Self-denial has been called the luxury of the Saints, yet the phrase-maker would seem to such denials of unessentials as rich foods and wines, and mortifications of the flesh which a man may choose to do without any suggestion of Saintship. Here, in Saint Fiacre, we have a man whose process of purification was symbolised by his work. The uprooting of trees, the uprooting of a thousand superstitious ideas; the purifying of the soil, the cleansing of his heart; the growing of food, the sustenance for his spirit besides his body.
He leaves his native land, he becomes monk, hermit, gardener. He dwells in the wilds of a forest, one man, alone, doing no great deed one might imagine that would cause his fame to travel, living his quiet simple life shut right away from the world by leagues of forest, more buried than a man in the wilderness. For cathedral, the depth of his woods, the aisles of great trees, the tracery and windows made by boughs and leaves. For choir, the birds. He was, one would think, so utterly alone, that no step but his own ever broke the silence of the woodland glades; so isolated that no human voice but his own ever penetrated the brakes and thickets. Yet he became known.

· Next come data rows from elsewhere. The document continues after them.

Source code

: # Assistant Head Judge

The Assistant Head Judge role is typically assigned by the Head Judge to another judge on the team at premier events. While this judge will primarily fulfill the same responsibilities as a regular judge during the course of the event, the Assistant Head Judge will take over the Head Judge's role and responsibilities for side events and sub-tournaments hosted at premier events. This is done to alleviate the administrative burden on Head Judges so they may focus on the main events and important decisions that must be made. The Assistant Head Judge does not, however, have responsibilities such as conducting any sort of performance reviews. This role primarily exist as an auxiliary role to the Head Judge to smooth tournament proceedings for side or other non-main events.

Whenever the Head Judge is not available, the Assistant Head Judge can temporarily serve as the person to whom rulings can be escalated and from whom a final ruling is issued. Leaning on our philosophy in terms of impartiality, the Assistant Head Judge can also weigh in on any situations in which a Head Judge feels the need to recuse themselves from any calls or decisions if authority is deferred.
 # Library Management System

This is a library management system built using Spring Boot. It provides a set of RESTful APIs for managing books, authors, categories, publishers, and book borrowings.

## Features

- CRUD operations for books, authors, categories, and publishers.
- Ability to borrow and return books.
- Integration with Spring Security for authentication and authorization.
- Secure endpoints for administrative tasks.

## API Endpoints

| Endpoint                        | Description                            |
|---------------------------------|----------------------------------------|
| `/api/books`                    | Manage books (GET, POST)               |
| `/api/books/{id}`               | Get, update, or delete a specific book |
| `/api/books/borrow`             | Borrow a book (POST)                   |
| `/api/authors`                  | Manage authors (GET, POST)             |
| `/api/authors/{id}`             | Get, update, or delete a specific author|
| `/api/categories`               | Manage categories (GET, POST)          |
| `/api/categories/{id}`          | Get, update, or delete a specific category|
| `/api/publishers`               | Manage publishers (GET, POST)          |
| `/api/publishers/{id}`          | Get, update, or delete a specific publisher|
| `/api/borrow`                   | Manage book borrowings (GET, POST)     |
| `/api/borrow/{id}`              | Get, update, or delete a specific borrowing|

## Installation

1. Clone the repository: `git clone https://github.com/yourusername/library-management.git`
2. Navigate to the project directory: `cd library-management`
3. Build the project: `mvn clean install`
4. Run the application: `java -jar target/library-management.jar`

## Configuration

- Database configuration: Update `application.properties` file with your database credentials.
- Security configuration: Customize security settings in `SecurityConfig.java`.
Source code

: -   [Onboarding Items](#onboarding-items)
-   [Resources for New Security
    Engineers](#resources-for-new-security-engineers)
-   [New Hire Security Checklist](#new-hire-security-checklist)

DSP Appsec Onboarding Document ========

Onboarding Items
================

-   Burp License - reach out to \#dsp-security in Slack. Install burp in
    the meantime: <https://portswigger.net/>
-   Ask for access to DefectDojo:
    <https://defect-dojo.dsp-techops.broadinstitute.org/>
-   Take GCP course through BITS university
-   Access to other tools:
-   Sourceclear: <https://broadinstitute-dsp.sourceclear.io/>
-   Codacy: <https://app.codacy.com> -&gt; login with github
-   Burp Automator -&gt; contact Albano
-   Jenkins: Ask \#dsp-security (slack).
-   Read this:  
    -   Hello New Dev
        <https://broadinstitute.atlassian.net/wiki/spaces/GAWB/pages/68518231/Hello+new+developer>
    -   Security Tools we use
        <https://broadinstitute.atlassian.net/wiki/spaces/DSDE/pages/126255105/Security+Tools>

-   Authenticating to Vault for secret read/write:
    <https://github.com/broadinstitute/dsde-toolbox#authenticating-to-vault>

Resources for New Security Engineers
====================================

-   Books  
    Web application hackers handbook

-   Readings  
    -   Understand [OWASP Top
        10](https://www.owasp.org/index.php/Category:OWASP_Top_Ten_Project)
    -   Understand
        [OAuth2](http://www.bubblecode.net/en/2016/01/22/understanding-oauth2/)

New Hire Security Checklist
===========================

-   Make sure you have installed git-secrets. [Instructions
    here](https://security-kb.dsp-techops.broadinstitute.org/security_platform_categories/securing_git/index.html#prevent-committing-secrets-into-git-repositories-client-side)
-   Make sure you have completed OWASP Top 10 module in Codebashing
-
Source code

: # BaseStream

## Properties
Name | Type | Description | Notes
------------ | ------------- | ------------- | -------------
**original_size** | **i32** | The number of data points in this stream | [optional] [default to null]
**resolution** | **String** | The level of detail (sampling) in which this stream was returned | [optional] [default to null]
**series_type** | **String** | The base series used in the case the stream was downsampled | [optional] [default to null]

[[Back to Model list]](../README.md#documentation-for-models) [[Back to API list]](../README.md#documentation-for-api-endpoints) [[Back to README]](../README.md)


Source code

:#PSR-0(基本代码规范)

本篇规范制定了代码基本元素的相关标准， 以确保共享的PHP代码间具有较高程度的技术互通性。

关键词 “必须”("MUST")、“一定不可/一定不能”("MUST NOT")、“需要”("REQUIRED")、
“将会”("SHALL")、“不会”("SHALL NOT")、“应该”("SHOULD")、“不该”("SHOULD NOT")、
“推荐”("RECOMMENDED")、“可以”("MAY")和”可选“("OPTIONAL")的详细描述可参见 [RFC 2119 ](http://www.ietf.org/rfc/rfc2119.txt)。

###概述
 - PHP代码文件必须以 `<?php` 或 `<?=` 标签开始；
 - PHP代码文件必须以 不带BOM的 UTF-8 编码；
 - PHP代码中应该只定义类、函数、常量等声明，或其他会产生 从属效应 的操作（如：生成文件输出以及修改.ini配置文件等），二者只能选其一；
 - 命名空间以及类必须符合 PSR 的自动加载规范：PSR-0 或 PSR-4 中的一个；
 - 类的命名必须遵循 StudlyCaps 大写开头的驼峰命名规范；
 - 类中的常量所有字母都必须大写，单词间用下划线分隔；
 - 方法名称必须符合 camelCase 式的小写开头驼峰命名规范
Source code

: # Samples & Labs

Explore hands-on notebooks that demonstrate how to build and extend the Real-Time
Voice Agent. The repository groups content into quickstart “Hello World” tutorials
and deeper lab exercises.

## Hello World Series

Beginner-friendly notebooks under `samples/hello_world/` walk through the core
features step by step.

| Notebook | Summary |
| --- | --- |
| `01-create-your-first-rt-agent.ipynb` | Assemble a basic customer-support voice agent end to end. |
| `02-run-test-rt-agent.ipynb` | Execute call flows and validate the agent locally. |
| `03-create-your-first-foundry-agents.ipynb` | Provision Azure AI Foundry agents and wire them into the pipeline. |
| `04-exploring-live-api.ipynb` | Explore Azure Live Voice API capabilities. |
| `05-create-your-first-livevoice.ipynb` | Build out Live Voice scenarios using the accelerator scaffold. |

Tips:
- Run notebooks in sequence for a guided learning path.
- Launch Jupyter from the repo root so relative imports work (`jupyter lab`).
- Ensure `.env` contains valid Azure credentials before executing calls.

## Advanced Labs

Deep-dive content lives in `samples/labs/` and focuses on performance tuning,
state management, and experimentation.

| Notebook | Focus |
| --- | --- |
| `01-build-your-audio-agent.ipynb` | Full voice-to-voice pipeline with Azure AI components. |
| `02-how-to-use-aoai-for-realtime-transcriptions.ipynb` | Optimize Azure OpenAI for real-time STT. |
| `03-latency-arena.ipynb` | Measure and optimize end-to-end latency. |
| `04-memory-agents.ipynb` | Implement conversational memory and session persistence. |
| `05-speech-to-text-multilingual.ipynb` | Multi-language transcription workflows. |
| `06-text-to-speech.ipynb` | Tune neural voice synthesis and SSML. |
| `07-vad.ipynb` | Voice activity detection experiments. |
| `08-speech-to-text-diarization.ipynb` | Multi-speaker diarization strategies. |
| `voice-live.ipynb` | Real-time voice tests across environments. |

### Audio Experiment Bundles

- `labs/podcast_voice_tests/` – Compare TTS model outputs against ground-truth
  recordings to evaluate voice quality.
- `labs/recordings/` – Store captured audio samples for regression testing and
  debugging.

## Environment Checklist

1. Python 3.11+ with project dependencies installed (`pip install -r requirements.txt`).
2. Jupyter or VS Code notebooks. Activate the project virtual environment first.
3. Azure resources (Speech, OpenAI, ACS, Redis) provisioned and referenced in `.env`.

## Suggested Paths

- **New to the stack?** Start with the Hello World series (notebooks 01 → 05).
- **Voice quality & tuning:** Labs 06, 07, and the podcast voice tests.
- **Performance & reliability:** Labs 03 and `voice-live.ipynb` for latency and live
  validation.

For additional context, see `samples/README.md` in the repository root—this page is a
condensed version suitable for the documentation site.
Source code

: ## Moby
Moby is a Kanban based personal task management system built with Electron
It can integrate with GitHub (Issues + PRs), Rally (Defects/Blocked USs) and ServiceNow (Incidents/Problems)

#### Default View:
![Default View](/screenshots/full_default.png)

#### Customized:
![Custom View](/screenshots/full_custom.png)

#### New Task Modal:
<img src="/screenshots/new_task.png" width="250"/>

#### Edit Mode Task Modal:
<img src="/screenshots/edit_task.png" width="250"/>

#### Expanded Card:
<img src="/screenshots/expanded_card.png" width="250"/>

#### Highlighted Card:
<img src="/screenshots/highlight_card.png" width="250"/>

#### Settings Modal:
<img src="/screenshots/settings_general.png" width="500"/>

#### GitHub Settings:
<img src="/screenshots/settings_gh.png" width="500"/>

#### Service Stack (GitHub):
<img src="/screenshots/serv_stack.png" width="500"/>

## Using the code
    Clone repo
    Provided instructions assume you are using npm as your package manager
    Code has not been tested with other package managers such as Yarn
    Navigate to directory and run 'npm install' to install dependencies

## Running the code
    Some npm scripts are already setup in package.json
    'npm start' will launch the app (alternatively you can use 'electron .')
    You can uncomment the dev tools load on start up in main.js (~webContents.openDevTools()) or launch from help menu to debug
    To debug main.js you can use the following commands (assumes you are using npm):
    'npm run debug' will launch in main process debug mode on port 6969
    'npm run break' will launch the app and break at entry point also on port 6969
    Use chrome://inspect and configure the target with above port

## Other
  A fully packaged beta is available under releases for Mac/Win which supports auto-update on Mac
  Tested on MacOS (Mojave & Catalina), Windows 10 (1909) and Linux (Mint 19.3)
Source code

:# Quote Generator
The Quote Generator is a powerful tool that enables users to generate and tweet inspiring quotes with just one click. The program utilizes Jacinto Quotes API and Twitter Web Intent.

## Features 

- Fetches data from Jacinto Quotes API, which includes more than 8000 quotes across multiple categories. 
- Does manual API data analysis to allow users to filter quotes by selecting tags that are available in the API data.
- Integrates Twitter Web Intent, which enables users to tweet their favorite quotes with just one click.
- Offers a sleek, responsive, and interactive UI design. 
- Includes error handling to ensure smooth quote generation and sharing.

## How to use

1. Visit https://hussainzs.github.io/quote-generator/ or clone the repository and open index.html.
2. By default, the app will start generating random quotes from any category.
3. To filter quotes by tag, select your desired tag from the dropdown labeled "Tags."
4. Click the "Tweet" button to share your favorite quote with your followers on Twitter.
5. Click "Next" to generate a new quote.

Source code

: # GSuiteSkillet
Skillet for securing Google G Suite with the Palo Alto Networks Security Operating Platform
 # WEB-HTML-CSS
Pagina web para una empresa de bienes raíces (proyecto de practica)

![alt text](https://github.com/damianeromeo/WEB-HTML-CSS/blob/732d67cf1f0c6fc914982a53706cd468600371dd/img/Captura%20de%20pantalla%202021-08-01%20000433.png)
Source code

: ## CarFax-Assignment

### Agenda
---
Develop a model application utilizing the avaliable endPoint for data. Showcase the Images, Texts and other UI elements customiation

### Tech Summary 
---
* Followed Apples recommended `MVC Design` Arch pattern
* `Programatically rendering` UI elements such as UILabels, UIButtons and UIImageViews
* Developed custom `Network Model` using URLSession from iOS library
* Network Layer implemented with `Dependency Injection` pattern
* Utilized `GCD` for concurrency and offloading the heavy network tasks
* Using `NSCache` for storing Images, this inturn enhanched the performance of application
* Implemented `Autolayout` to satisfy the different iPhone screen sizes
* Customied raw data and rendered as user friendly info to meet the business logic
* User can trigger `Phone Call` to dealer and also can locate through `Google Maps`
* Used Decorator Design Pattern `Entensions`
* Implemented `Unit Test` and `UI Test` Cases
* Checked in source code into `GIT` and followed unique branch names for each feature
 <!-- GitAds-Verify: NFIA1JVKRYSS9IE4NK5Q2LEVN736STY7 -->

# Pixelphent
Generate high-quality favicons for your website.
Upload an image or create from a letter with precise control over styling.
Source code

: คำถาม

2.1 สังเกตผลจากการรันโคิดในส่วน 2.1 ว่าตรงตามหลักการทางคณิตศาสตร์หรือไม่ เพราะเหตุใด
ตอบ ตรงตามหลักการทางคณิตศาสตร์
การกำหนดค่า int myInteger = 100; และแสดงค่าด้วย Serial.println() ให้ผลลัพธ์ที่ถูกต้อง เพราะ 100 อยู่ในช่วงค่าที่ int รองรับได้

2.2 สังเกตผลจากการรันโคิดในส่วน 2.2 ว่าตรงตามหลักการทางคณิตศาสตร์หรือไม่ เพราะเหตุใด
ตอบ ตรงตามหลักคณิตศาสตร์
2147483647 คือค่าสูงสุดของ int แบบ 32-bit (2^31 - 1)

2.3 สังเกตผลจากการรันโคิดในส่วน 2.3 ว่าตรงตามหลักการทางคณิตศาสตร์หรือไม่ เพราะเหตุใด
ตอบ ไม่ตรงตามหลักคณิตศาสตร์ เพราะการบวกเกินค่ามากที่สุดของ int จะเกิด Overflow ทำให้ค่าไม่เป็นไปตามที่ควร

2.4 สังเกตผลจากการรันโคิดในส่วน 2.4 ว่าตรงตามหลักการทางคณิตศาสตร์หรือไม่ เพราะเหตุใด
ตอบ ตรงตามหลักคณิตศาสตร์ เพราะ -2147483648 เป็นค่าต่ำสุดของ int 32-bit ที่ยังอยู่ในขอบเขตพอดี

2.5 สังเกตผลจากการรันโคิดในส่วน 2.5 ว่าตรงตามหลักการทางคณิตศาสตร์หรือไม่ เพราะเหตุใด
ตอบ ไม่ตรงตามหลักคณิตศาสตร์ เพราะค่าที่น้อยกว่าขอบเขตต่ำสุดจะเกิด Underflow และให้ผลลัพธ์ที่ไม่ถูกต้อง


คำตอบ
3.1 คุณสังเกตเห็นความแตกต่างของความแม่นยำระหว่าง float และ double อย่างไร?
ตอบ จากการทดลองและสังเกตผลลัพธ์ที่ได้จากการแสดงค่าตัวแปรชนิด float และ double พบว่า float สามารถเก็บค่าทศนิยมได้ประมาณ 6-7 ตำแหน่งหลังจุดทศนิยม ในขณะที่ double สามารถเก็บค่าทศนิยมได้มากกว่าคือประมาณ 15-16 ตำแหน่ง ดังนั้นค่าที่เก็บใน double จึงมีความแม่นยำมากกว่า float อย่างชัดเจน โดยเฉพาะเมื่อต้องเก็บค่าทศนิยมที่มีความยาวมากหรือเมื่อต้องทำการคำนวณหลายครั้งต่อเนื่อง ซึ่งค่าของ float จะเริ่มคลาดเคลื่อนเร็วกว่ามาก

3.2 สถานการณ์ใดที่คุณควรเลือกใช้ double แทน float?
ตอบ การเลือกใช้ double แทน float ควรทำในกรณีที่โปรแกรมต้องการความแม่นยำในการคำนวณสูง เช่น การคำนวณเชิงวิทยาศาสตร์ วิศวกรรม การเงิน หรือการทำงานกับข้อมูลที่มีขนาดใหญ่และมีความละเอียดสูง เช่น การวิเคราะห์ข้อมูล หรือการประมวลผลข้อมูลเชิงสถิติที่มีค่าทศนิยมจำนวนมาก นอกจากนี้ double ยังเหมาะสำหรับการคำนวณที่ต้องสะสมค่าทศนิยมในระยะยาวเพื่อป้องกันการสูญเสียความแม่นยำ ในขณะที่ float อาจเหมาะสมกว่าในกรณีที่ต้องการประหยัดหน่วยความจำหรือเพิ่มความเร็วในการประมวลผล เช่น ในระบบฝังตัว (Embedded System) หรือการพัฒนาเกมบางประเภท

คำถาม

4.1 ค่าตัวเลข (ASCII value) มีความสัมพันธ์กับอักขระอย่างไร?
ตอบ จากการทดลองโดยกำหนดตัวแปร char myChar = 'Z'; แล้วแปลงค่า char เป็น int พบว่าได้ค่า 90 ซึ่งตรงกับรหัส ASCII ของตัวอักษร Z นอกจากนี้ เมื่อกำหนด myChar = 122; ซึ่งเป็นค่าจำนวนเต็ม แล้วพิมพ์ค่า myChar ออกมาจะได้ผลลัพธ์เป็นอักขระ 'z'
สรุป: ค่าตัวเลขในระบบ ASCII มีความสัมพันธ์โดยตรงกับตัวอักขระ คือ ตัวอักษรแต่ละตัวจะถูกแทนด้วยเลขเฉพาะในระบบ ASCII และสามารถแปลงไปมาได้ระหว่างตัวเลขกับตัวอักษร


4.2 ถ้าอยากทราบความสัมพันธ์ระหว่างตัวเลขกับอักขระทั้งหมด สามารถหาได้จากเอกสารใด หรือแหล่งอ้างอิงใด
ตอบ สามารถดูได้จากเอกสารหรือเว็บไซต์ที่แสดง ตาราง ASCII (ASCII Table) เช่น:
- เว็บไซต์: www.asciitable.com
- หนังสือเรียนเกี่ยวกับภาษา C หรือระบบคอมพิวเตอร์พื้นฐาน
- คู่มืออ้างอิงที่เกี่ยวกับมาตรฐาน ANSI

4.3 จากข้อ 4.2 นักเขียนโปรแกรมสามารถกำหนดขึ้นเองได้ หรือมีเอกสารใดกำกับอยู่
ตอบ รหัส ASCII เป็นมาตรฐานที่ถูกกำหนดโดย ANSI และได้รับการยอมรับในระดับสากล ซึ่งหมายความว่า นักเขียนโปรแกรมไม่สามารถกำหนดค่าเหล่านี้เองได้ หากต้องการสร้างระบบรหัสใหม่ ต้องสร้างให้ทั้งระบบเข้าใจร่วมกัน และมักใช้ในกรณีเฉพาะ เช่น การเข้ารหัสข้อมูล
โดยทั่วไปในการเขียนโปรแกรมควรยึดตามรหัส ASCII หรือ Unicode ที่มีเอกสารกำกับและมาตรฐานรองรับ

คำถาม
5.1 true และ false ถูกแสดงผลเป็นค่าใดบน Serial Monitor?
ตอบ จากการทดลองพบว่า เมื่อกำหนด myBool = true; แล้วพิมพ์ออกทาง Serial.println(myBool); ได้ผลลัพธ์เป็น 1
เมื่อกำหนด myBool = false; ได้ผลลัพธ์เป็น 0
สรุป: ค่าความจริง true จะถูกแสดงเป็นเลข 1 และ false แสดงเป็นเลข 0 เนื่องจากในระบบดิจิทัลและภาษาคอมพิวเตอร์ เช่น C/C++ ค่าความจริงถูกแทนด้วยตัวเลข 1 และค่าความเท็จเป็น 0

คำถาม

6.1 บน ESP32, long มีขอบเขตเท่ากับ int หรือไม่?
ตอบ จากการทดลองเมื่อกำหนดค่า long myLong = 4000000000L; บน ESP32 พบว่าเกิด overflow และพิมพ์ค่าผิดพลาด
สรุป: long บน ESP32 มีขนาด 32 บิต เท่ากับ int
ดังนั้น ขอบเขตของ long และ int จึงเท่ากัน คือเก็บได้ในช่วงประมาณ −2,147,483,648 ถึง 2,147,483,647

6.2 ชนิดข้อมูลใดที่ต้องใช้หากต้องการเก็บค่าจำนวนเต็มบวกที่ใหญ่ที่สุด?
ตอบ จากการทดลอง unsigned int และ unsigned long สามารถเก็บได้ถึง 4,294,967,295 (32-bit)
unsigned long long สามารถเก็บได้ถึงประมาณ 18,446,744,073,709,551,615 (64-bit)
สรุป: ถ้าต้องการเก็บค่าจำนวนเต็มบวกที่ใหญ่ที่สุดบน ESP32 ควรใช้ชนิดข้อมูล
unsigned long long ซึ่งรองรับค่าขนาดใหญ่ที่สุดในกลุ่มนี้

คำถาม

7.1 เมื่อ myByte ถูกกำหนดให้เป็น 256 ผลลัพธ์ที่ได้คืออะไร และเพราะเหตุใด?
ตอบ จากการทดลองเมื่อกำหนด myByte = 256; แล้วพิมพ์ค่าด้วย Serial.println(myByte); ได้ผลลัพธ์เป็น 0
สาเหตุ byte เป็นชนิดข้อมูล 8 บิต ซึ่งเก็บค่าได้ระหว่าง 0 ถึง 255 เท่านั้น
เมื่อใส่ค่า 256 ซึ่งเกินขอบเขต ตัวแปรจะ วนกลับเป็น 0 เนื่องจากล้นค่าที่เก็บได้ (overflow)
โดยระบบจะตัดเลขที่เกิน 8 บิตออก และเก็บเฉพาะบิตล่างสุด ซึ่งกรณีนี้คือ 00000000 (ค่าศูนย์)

Doubtless some hunter, a wild man, to whom the tracks in the forest were as roads, coming one day through the woods after game, burst into the clearing, and stood amazed, paused suspicious, wondering to see the little oratory, the hut, the garden all about. The hunter casts his keen eyes about, here and there, alert, scenting danger, eyeing the new place with anxious wonder, holding his spear in readiness. Then comes the Saint from his hut and calls him brother, bids him put down his spear, sit and eat.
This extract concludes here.